YOUR TASK
Give back the data below exactly, with every line kept the same.

(Source texts of formatted documents)
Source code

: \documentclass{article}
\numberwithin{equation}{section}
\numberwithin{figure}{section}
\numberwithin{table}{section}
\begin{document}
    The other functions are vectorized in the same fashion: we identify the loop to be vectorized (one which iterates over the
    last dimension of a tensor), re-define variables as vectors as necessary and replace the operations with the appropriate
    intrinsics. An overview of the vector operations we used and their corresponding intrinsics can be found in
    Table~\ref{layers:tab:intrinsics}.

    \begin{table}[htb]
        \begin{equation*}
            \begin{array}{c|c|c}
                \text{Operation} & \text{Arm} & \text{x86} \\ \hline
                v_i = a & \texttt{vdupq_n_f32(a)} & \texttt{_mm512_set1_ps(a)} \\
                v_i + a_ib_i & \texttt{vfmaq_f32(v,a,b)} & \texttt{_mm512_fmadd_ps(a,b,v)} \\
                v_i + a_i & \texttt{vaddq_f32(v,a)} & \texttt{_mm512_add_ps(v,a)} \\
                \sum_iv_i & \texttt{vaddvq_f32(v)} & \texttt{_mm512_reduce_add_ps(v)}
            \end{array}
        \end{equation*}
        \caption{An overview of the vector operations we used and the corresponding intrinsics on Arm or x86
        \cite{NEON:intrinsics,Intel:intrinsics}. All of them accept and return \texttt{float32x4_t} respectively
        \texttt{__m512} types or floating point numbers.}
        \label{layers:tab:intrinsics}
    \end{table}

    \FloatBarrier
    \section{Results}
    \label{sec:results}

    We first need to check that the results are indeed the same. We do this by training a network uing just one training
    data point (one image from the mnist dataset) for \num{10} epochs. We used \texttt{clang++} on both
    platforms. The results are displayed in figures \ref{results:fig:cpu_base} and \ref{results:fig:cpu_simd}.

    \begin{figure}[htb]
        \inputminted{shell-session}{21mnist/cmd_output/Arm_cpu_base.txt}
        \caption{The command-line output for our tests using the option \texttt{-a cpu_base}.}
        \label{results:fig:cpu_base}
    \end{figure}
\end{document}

SOLUTION FOR THIS TASK
Source code

: \documentclass{article}
\numberwithin{equation}{section}
\numberwithin{figure}{section}
\numberwithin{table}{section}
\begin{document}
    The other functions are vectorized in the same fashion: we identify the loop to be vectorized (one which iterates over the
    last dimension of a tensor), re-define variables as vectors as necessary and replace the operations with the appropriate
    intrinsics. An overview of the vector operations we used and their corresponding intrinsics can be found in
    Table~\ref{layers:tab:intrinsics}.

    \begin{table}[htb]
        \begin{equation*}
            \begin{array}{c|c|c}
                \text{Operation} & \text{Arm} & \text{x86} \\ \hline
                v_i = a & \texttt{vdupq_n_f32(a)} & \texttt{_mm512_set1_ps(a)} \\
                v_i + a_ib_i & \texttt{vfmaq_f32(v,a,b)} & \texttt{_mm512_fmadd_ps(a,b,v)} \\
                v_i + a_i & \texttt{vaddq_f32(v,a)} & \texttt{_mm512_add_ps(v,a)} \\
                \sum_iv_i & \texttt{vaddvq_f32(v)} & \texttt{_mm512_reduce_add_ps(v)}
            \end{array}
        \end{equation*}
        \caption{An overview of the vector operations we used and the corresponding intrinsics on Arm or x86
        \cite{NEON:intrinsics,Intel:intrinsics}. All of them accept and return \texttt{float32x4_t} respectively
        \texttt{__m512} types or floating point numbers.}
        \label{layers:tab:intrinsics}
    \end{table}

    \FloatBarrier
    \section{Results}
    \label{sec:results}

    We first need to check that the results are indeed the same. We do this by training a network uing just one training
    data point (one image from the mnist dataset) for \num{10} epochs. We used \texttt{clang++} on both
    platforms. The results are displayed in figures \ref{results:fig:cpu_base} and \ref{results:fig:cpu_simd}.

    \begin{figure}[htb]
        \inputminted{shell-session}{21mnist/cmd_output/Arm_cpu_base.txt}
        \caption{The command-line output for our tests using the option \texttt{-a cpu_base}.}
        \label{results:fig:cpu_base}
    \end{figure}
\end{document}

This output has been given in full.